The Confederation of Real Estate Developers' Associations of India (CREDAI) claimed on 9 August 2021 that the price of cement is hampering the realisation of affordable housing targets, and lobbied the government to reduce the goods and services tax on cement to 18% from 28%. In parts of the country, state governments have taken the matter into their own hands. The Kerala government set out to take over 25% of the Keralan cement industry on 5 July 2021. Its plan: increasing cement production, a policy which it is already implementing via state-owned Malabar Cements and Travancore Cements.
Puneet Dalmia claimed on 10 August 2021 that India’s per-capita cement demand is 200kg/yr, corresponding to a total national demand of 276Mt/yr and 60% below the purported global average of 500kg/yr. Given India’s development trajectory, growth is nearly inevitable. Puneet Dalmia is unequivocal in his medium-term prediction: Indian cement revenues will rise at a rate of 9–10% per annum, outstripping forecast gross domestic product (GDP) growth by 2%.
Indian cement’s tale of rebound and growth is borne out in the latest financial reports. UltraTech Cement’s first-quarter sales in the 2021 financial year were US$1.59bn, up by 54% year-on-year from US$1.03bn in the first quarter of the 2020 financial year. Its cement sales rose by 47% in the period to 21.5Mt from 14.6Mt. In its 2021 first-half report, Ambuja Cements recorded year-on-year sales growth of 41%, to US$930m from US$659m, and cement sales growth of 36% to 13.5Mt from 9.95Mt. This is echoed both in the other Indian producers’ reports and internationally: France-based Vicat named India alongside its home country as an area of particular sales growth in the first half of 2021, especially in the second quarter.

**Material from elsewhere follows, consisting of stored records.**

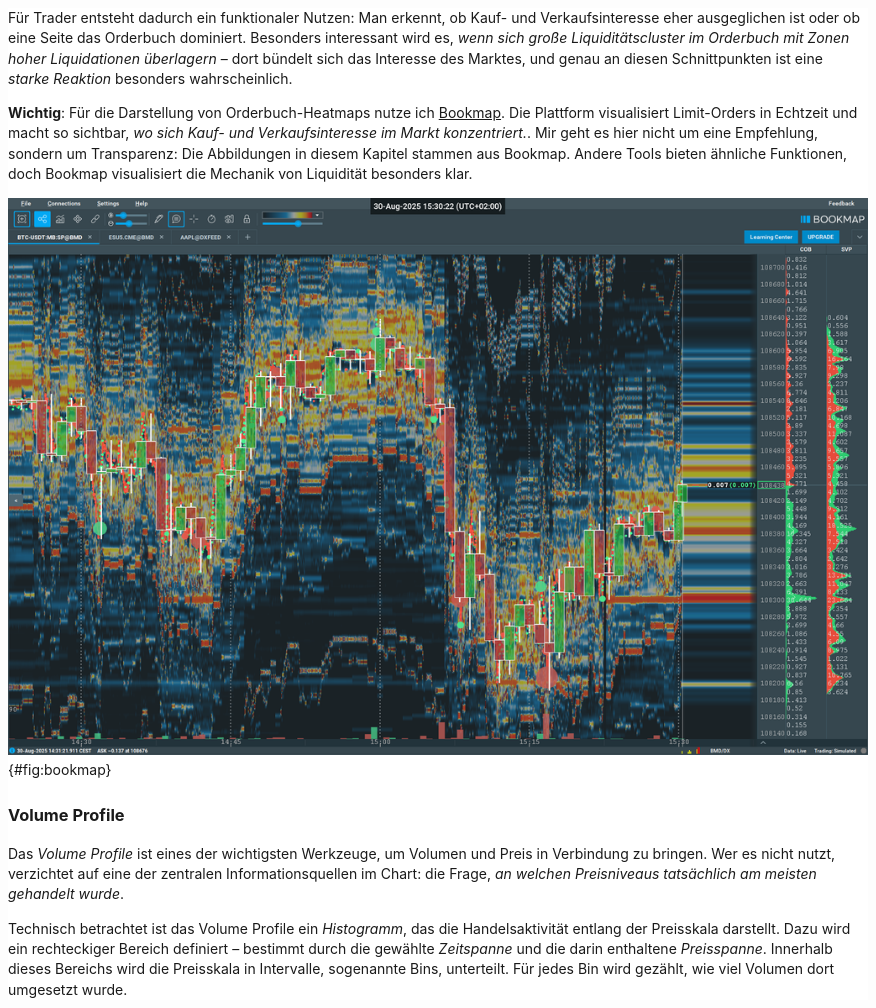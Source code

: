 Für Trader entsteht dadurch ein funktionaler Nutzen: Man erkennt, ob Kauf- und Verkaufsinteresse eher ausgeglichen ist oder ob eine Seite das Orderbuch dominiert. Besonders interessant wird es, *wenn sich große Liquiditätscluster im Orderbuch mit Zonen hoher Liquidationen überlagern* – dort bündelt sich das Interesse des Marktes, und genau an diesen Schnittpunkten ist eine *starke Reaktion* besonders wahrscheinlich.  

**Wichtig**: Für die Darstellung von Orderbuch-Heatmaps nutze ich [Bookmap](www.bookmap.com). Die Plattform visualisiert Limit-Orders in Echtzeit und macht so sichtbar, *wo sich Kauf- und Verkaufsinteresse im Markt konzentriert.*. Mir geht es hier nicht um eine Empfehlung, sondern um Transparenz: Die Abbildungen in diesem Kapitel stammen aus Bookmap. Andere Tools bieten ähnliche Funktionen, doch Bookmap visualisiert die Mechanik von Liquidität besonders klar.  

![Orderbuch-Heatmap für BTC/USDT (Bookmap, Live-Daten). Helle Bereiche zeigen Preiszonen mit vielen liegenden Limit-Orders, dunkle Bereiche geringe Aktivität. Rechts ist das Orderbuch (DOM) sichtbar. Solche Darstellungen machen die Konzentration von Liquidität transparent und verdeutlichen, an welchen Preisbereichen mit einer potenziellen Reaktion zu rechnen ist. (*Quelle*: Bookmap.com)](../../assets/bookmap.png){#fig:bookmap}

### Volume Profile

Das *Volume Profile* ist eines der wichtigsten Werkzeuge, um Volumen und Preis in Verbindung zu bringen. Wer es nicht nutzt, verzichtet auf eine der zentralen Informationsquellen im Chart: die Frage, *an welchen Preisniveaus tatsächlich am meisten gehandelt wurde*.

Technisch betrachtet ist das Volume Profile ein *Histogramm*, das die Handelsaktivität entlang der Preisskala darstellt. Dazu wird ein rechteckiger Bereich definiert – bestimmt durch die gewählte *Zeitspanne* und die darin enthaltene *Preisspanne*. Innerhalb dieses Bereichs wird die Preisskala in Intervalle, sogenannte Bins, unterteilt. Für jedes Bin wird gezählt, wie viel Volumen dort umgesetzt wurde.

The UN Intergovernmental Panel on Climate Change’s demonstration of the impacts of human activity on the climate in a report published on 9 August 2021 might lead an observer to ask “What’s the good?” in all this growth. In the face of the immense benefits cement offers to the lives of Indians, a more pertinent question would be “How best can growth happen?” Ambuja Cement’s aforementioned plan to grind clinker with fly ash is a step in the right direction. Another is Vedanta Aluminium’s proposed fly ash and bauxite residue supply deal, for which it is seeking a cement industry partner. The new Cement Industry Development Council’s remit extends to the coordination of the sector’s efforts towards maximising efficiency and eliminating waste. ACC and Ambuja Cements are participating in parent company Holcim’s Plants of Tomorrow programme, which aims to increase the efficiency of cement production through better plant optimisation, higher plant availability and a safer working environment. Dalmia Bharat has a goal of net zero CO2 cement production by 2040, and a plan for getting there.
Pan-Indian producers are on the rise. Big companies desperate to modernise and implement their models of sustainable growth are blazing a trail. The size gains will be a national marvel - if the promises of sustainability are realised. What will be lost is the Indian cement industry’s festival of local and regional producers. Though still an industry of many regions and many players, its regions are increasingly close together, its players increasingly few.